From May to September, Veronika Vikentievna, who suffered from insomnia, came out into the garden at night, stood in her long white nightgown holding a pitchfork like Neptune, listening to the nocturnal birds, breathing jasmine. Of late her hearing had grown more acute: Veronika Vikentievna could hear Mother and Father three hundred yards away in our dacha, with the camel’s hair blanket over their heads, plotting in a whisper to get Veronika Vikentievna: they would dig a tunnel to the greenhouse with her early parsley.

The night moved on, and the house loomed black behind her. Somewhere in the dark warmth, deep in the house, lost in the bowels on their connubial bed, little Uncle Pasha lay still as a mouse. High above his head swam the oak ceiling, and even higher swam the garrets, trunks of expensive black coats sleeping in mothballs, even higher the attic with pitchforks, clumps of hay, and old magazines, and even higher the roof, the chimney, the weather vane, the moon—across the garden, through dreams, they swam, swaying, carrying Uncle Pasha into the land of lost youth, the land of hopes come true, and the chilled Veronika Vikentievna, white and heavy, would return, stepping on his small warm feet.
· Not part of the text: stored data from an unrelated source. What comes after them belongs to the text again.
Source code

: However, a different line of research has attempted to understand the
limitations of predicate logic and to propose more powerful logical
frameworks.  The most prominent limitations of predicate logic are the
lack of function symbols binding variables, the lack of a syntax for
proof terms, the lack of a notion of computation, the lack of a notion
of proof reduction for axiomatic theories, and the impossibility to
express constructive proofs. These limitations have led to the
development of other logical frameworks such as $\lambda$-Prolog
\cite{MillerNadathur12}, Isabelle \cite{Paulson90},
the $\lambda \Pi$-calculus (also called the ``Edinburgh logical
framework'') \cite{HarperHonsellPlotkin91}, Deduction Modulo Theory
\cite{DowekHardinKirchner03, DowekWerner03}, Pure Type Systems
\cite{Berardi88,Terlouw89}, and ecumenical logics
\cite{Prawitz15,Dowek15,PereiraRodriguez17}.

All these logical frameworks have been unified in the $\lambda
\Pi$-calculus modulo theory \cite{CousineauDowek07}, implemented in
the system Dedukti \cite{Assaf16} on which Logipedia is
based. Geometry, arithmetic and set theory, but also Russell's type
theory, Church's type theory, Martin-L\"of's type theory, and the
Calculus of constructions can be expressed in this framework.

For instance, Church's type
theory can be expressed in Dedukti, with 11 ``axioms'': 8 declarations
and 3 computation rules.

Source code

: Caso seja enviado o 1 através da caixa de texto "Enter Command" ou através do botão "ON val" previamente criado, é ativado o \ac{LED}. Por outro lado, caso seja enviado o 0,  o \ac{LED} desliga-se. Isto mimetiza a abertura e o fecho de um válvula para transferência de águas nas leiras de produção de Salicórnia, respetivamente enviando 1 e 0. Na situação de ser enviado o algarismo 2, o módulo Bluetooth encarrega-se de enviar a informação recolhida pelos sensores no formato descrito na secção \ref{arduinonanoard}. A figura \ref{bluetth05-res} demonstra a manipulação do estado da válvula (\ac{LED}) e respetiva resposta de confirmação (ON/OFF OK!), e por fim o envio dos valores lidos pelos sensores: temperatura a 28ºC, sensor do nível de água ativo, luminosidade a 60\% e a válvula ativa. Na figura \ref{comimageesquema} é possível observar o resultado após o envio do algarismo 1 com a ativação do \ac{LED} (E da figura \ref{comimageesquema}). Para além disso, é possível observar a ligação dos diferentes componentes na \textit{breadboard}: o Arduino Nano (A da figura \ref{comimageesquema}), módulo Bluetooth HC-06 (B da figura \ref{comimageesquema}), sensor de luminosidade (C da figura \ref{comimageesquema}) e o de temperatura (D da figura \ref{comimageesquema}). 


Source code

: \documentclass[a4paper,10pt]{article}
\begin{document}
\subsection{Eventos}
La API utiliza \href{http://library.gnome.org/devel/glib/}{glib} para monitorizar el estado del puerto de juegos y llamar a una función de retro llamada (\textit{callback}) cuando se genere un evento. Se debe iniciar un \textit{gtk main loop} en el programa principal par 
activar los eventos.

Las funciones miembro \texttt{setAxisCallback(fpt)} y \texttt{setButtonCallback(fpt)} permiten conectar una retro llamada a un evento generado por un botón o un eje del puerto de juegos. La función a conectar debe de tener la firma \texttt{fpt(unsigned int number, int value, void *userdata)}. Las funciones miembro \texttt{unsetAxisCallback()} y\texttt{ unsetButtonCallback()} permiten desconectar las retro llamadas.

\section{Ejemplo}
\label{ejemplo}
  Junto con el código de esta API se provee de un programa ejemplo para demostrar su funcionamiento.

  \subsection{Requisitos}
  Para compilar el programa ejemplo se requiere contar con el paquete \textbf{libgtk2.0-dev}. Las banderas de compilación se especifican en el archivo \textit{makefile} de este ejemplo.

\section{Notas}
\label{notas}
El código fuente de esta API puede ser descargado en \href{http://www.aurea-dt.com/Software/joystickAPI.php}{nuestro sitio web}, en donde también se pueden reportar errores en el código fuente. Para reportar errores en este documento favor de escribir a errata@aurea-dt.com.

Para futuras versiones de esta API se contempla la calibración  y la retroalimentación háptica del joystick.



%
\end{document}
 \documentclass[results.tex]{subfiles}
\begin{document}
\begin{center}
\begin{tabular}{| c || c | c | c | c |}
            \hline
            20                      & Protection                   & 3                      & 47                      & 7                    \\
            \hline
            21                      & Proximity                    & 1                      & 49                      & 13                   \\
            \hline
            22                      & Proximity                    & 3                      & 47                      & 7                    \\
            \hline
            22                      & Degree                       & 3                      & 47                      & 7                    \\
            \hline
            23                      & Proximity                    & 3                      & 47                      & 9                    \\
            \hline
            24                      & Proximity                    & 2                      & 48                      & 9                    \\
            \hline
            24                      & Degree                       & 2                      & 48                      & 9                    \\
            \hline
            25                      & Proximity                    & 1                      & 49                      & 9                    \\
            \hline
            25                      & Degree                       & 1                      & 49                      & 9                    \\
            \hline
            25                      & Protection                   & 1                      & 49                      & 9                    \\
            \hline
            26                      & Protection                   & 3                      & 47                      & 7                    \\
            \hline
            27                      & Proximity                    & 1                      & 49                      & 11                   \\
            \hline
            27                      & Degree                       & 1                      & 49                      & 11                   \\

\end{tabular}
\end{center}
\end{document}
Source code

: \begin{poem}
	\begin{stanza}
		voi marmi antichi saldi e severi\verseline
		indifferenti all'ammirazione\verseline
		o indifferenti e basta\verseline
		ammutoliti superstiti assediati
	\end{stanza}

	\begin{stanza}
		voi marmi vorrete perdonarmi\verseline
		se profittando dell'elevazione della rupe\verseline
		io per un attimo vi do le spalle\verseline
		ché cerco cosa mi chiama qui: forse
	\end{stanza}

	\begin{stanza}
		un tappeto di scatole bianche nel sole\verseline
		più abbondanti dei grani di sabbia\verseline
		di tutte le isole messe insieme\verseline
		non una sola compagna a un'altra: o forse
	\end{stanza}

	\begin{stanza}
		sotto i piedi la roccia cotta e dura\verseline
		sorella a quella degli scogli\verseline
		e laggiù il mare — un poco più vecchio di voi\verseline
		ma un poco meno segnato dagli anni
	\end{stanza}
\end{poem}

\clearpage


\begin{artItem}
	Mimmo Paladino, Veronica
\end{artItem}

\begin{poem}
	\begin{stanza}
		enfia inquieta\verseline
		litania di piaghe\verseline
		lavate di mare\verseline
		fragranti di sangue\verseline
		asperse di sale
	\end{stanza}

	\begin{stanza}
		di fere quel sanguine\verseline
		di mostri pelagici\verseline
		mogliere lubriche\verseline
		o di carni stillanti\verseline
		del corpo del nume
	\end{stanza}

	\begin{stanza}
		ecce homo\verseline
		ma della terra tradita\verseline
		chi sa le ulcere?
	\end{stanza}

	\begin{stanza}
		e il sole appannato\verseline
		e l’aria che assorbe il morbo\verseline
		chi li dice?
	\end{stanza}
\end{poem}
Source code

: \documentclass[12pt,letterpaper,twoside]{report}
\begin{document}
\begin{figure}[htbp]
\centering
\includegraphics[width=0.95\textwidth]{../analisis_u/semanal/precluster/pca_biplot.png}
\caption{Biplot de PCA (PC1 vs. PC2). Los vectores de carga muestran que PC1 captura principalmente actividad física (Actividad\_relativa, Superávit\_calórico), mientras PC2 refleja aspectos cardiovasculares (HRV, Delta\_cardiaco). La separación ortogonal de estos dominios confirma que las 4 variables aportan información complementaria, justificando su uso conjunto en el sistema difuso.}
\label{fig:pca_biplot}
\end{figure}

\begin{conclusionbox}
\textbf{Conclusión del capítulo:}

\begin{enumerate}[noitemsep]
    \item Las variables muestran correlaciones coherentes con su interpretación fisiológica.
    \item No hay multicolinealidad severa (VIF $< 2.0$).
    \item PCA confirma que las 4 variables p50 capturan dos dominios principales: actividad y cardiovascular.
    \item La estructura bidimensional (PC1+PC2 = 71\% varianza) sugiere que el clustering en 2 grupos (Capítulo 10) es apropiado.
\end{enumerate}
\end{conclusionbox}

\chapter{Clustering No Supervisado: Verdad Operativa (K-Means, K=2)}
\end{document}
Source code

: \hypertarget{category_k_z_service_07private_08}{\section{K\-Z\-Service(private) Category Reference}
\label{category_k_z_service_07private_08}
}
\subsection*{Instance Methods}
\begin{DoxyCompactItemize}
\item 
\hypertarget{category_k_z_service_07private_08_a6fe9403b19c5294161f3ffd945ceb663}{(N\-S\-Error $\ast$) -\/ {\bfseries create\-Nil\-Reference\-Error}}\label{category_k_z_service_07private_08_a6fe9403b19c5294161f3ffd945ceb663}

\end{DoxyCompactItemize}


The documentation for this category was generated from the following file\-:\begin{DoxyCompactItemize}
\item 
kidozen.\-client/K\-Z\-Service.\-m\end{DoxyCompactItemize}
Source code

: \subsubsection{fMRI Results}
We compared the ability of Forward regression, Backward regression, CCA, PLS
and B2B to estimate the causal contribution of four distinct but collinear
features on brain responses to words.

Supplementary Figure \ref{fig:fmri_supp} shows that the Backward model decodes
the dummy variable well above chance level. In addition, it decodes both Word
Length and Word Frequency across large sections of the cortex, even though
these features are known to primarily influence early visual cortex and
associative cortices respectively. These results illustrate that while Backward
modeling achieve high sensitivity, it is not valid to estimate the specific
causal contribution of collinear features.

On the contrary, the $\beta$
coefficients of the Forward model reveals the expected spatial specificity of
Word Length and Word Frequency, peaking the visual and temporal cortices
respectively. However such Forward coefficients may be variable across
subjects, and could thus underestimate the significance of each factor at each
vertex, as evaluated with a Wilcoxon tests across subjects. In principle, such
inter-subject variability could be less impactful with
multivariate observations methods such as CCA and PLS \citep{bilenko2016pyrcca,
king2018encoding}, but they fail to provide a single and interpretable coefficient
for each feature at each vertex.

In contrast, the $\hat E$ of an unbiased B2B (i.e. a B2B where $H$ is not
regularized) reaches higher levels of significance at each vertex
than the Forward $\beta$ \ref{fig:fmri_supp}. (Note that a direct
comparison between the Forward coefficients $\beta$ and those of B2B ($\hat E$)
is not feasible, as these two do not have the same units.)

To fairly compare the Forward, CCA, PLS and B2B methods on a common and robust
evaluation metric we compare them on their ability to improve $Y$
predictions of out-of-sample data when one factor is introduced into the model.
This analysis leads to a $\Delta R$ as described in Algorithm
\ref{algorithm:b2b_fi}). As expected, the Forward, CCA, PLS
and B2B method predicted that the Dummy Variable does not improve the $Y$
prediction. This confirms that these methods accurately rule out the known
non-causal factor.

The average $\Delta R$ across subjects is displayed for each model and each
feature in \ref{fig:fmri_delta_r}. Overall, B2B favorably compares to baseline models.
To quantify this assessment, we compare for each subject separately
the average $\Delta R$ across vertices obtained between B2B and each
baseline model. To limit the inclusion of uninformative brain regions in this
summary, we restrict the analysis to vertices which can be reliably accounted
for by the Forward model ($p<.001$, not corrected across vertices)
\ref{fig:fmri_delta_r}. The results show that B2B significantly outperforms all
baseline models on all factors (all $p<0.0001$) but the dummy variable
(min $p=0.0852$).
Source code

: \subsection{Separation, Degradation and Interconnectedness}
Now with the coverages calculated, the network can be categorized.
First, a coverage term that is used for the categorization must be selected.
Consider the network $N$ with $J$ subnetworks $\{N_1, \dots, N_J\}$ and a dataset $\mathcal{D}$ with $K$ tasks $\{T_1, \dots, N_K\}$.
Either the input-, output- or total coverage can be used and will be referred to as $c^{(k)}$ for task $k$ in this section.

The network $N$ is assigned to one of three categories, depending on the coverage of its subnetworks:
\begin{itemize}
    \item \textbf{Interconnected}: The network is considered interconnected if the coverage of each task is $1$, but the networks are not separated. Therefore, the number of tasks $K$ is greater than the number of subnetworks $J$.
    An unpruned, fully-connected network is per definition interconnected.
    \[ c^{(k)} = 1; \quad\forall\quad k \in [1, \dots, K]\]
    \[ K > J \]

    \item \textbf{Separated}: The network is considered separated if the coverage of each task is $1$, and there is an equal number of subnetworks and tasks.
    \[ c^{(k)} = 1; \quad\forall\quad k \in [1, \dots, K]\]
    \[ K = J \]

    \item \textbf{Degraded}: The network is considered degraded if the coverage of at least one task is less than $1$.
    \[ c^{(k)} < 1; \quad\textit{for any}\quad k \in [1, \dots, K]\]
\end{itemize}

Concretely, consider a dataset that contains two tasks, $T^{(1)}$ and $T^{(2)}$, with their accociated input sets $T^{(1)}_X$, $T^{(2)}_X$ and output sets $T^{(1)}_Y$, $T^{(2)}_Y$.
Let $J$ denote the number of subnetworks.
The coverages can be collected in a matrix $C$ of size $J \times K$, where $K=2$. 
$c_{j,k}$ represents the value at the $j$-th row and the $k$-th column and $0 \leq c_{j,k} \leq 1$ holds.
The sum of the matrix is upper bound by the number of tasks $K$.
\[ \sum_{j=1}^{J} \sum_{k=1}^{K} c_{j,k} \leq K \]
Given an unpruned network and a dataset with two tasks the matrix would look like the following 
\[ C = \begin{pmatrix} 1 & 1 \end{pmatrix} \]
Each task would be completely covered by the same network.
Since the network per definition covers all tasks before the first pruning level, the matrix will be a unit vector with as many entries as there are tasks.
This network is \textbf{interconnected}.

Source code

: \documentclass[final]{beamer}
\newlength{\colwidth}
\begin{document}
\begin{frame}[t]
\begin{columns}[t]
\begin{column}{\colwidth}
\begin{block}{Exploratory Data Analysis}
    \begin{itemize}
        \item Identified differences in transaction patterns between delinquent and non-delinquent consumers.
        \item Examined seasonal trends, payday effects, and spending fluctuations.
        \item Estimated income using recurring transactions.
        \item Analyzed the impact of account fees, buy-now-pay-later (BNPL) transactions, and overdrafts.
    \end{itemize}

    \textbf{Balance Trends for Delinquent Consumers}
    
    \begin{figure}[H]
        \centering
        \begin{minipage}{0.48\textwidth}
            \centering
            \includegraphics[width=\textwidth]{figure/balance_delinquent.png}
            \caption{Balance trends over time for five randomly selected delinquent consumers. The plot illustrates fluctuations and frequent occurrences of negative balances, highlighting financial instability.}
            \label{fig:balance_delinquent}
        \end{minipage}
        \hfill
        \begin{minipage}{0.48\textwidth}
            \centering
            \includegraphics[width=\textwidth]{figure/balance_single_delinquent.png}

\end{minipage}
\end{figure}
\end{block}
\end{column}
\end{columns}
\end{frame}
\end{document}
Hey, wake up, Uncle Pasha! Veronika is going to die soon.

You will wander around the empty house, not a thought in your head, and then you will straighten, blossom, look around, remember, push away memories and desire, and bring—to help with the housekeeping—Veronika’s younger sister, Margarita, just as pale, large, and beautiful. And in June she’ll be laughing in the bright window, bending over the rain barrel, passing among the maples on the sunny lake.

Oh, in our declining years….

But we didn’t even notice, we forgot Veronika, we had spent a winter, a whole winter, a winter of mumps and measles, flooding and warts and a Christmas tree blazing with tangerines, and they made a fur coat for me, and a lady in the yard touched it and said: “Mouton.”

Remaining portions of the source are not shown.